No children’s Tylenol – get vaccinated
Not enough food – get vaccinated
Can’t afford heat – get vaccinated
Have SADS – get vaccinated
Looking forward to PM who isn’t looking to win Pfizer salesman of the year. pic.twitter.com/hKYIJRphlG
— Steven_Tyler (@StevenT65674368) November 14, 2022
Earlier in the month, Trudeau, when pressed by the Conservative opposition on the kid’s pain medication shortage, said that supply chain disruptions were because of “climate change.”
However, a recent report noted how desperate Canadian parents have been crossing into the United States solely to buy children’s pain medication for their sick kids, and how no such shortages have been reported in America of Mexico.
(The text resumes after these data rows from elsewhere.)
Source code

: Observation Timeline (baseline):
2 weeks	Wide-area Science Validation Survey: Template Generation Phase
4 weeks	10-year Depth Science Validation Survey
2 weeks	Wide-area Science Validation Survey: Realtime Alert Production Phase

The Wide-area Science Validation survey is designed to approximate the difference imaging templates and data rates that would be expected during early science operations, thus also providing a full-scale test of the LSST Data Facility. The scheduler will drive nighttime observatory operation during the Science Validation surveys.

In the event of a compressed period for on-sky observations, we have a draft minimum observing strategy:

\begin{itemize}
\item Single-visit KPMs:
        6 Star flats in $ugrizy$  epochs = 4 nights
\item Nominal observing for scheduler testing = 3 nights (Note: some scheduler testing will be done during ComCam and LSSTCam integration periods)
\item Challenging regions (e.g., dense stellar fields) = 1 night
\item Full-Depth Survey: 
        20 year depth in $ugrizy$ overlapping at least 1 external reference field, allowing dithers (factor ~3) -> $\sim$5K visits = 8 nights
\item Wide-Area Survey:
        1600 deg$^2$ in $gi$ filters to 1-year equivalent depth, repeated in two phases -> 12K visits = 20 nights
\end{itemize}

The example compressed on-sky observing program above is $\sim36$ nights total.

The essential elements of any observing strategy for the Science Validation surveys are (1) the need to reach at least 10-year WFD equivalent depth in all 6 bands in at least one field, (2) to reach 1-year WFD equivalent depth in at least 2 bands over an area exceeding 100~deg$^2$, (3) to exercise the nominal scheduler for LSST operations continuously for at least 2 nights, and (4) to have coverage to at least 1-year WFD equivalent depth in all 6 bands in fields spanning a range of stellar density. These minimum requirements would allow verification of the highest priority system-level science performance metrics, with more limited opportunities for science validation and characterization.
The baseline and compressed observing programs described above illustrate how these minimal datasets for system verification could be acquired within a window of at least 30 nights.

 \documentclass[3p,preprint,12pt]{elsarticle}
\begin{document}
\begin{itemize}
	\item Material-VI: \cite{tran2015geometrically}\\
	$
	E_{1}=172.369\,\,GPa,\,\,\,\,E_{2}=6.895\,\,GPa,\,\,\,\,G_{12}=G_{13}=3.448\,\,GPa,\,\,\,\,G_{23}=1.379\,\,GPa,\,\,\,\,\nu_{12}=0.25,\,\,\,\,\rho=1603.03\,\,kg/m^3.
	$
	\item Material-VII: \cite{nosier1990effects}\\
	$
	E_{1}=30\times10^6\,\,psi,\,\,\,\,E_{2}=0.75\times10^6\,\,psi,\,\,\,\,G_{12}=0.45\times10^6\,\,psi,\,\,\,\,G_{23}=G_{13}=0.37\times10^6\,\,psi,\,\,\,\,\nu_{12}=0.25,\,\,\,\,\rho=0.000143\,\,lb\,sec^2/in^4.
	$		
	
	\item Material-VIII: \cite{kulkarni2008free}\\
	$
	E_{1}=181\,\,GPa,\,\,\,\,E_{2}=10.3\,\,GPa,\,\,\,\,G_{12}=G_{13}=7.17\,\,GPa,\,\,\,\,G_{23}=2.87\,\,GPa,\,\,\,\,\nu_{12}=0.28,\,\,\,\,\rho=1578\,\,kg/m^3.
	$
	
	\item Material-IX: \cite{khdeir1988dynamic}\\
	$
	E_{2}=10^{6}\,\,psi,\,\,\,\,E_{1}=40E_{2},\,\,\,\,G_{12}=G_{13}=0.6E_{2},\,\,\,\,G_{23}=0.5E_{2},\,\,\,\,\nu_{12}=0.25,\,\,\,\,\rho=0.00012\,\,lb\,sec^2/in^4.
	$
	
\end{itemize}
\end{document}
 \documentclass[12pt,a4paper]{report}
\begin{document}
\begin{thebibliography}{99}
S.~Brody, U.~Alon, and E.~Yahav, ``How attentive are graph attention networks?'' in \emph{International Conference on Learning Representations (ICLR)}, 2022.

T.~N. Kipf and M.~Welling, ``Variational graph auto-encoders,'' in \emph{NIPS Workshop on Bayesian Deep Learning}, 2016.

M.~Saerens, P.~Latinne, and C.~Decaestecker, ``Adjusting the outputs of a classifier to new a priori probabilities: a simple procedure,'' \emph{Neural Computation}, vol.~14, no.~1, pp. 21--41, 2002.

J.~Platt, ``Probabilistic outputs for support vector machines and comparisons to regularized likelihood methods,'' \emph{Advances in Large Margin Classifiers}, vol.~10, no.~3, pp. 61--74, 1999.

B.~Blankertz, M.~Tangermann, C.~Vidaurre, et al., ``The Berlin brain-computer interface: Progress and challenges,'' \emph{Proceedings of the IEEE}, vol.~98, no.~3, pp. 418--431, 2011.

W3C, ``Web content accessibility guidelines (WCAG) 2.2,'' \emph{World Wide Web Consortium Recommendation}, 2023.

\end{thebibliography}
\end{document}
According to Mina Tadrous, who is a drug policy expert and assistant professor at the University of Toronto’s Leslie Dan Faculty of Pharmacy, the shortage of children’s pain medication includes factors such as Canada’s labeling laws as well as lack of raw materials for domestic production and supply chain issues.
“These supply chains are global, there’s drugs being made in one place and being distributed around the world,” said Tadrous as reported by CTV.
“They have to label them and make boxes and there’s probably some drugs flowing from one factory to another factory to a third factory.”
In Canada, all products sold in stores must be in French and English. This means stores are not allowed to import extra products from the United States or other nations to fill backlogs.
Health Canada’s recent announcement of a foreign supply of children’s acetaminophen means for now at least, label laws on the emergency supplies of products will not apply.
However, the government did note that “All information related to cautions and warnings, dosing directions, ingredients, and other important details will be made available in both English and French to ensure parents and caregivers clearly understand what medication they are using and how to give to their children.”
Political commentator for the Western Standard, Cory Morgan, was blunt in his assessment on why there have been shortages, blaming supply chain issues caused by prolonged lockdowns.
“The crackpots who supported shutting the world down on and off for the last couple years are now howling about rampant inflation and supply chain issues impacting things such as the supply of children’s Tylenol. What the [expletive] did you clowns think would happen,” tweeted Morgan.